Enhanced oligonucleotide delivery to mouse retinal cells using iontophoresis.

PURPOSE: To study the combination of oligodeoxynucleotides (ODNs) intravitreous injection and saline transpalpebral iontophoresis on the delivery of ODNs to photoreceptors in the newborn rd1/rd1 mice.
METHODS: Cathodal or anodal transpalpebral iontophoresis (1.43 mA/cm(2) for 5 min) was applied to eyes of postnatal day 7 (PN7) rd1/rd1 mice immediately before the intravitreous injection of ODNs. The effect of cathodal iontophoresis after ODNs injection was also evaluated. The influence of current intensity (0.5, 1.5, and 2.5 mA) was assayed with cathodal iontophoresis performed prior to ODNs injection. The duration of current-induced facilitation of ODNs delivery to photoreceptors was evaluated for 6 h following iontophoresis. One group of control eyes received cathodal iontophoresis prior to the intravitreous injection of phosphate buffered saline (PBS) or hexachlorofluorescein (Hex). The second control group received ODN or Hex intravitreous injection without iontophoresis. The penetration of fluorescent ODNs in the outer nuclear layer (ONL) was quantified by image analysis of the ONL fluorescence intensity on cryosection microphotographs. Integrity of ODN was assessed using acrylamide gel migration after its extraction from the retina of treated mice. The integrity of retinal structure, 1 and 24 h after iontophoresis, was analyzed using light and electron microscopy.

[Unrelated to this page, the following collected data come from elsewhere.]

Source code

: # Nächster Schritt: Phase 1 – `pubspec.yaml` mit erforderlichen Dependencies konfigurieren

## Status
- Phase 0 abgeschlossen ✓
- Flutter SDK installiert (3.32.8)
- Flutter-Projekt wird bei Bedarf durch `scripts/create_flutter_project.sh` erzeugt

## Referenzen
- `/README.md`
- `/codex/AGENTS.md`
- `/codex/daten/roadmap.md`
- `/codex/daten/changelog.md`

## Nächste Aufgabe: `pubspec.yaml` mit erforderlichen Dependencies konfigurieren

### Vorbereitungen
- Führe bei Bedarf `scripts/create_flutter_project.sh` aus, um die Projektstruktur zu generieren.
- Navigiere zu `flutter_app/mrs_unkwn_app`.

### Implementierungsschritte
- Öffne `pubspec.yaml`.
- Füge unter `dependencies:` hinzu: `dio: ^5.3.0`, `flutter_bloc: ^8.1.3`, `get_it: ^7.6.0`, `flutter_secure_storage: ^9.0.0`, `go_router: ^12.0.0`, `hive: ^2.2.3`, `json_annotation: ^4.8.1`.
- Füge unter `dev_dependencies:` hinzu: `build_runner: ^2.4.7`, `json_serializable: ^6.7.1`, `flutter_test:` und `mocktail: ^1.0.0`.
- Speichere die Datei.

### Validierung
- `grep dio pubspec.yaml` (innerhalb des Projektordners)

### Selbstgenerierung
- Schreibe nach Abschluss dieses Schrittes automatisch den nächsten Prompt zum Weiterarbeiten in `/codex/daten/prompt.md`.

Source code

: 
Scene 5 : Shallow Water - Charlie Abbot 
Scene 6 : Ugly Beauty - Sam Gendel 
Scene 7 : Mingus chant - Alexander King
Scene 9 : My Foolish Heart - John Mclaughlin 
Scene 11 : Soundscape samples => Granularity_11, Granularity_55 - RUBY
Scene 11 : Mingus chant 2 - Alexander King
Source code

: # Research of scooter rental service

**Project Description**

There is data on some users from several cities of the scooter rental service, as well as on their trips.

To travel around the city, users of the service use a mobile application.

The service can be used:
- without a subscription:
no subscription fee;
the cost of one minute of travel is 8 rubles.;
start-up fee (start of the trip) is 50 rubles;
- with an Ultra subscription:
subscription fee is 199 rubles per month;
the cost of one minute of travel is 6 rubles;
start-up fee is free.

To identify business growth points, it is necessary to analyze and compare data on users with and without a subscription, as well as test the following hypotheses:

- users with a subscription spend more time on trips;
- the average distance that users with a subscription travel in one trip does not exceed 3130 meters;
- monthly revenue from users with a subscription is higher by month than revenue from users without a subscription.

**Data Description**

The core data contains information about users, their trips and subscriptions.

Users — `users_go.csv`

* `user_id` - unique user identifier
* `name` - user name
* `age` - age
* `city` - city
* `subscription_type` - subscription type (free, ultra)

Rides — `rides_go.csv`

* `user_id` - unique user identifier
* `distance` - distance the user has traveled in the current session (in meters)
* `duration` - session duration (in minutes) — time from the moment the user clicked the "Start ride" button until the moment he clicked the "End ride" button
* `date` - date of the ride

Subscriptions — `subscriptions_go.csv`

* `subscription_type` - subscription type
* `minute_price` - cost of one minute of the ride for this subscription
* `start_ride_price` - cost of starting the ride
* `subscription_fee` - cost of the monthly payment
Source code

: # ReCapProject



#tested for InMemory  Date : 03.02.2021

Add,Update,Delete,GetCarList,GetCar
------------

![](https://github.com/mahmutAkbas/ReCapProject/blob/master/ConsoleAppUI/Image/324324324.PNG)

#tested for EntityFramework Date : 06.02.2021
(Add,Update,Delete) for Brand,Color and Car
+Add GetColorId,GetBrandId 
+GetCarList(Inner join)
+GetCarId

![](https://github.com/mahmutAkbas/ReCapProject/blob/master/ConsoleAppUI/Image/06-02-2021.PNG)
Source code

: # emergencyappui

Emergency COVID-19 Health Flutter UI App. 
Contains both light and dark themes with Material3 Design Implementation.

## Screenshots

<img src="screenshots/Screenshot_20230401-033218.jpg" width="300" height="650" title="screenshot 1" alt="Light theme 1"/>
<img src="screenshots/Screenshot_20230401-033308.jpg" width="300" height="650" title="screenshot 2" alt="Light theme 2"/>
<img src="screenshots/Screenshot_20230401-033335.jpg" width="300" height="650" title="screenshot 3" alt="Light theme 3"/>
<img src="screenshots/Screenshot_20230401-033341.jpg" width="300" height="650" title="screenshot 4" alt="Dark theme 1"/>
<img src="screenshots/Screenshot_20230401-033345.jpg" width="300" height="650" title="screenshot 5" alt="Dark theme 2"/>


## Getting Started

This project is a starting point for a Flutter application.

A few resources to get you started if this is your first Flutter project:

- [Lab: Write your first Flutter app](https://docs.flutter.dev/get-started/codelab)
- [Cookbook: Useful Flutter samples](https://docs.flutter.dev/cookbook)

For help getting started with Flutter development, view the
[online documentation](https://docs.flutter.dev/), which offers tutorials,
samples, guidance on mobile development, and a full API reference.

RESULTS: Transpalpebral anodal or cathodal saline iontophoresis enhanced the penetration of ODNs in all retinal layers. Cathodal iontophoresis was more efficient than anodal iontophoresis in enhancing the tissue penetration of the injected ODN. Photoreceptor delivery of ODN was significantly higher when cathodal saline transpalpebral iontophoresis was applied prior than after the injection. The extent of enhanced tissue penetration decreased in parallel to the increased interval between iontophoresis application and the intravitreous injection. Current of 1.5 mA was safe and optimal for the delivery of ODNs to the ONL. One hour after iontophoresis followed by injection, ODN extracted from the retina of treated eyes remained intact. Histology and electron microscopy observations demonstrated that iontophoresis using the optimal parameters did not induce any permanent tissue alterations or structure damage.
CONCLUSIONS: Saline transpalpebral iontophoresis facilitates the penetration of injected ODNs in photoreceptors for at least 3 h. This method may be considered for photoreceptor targeted gene therapy.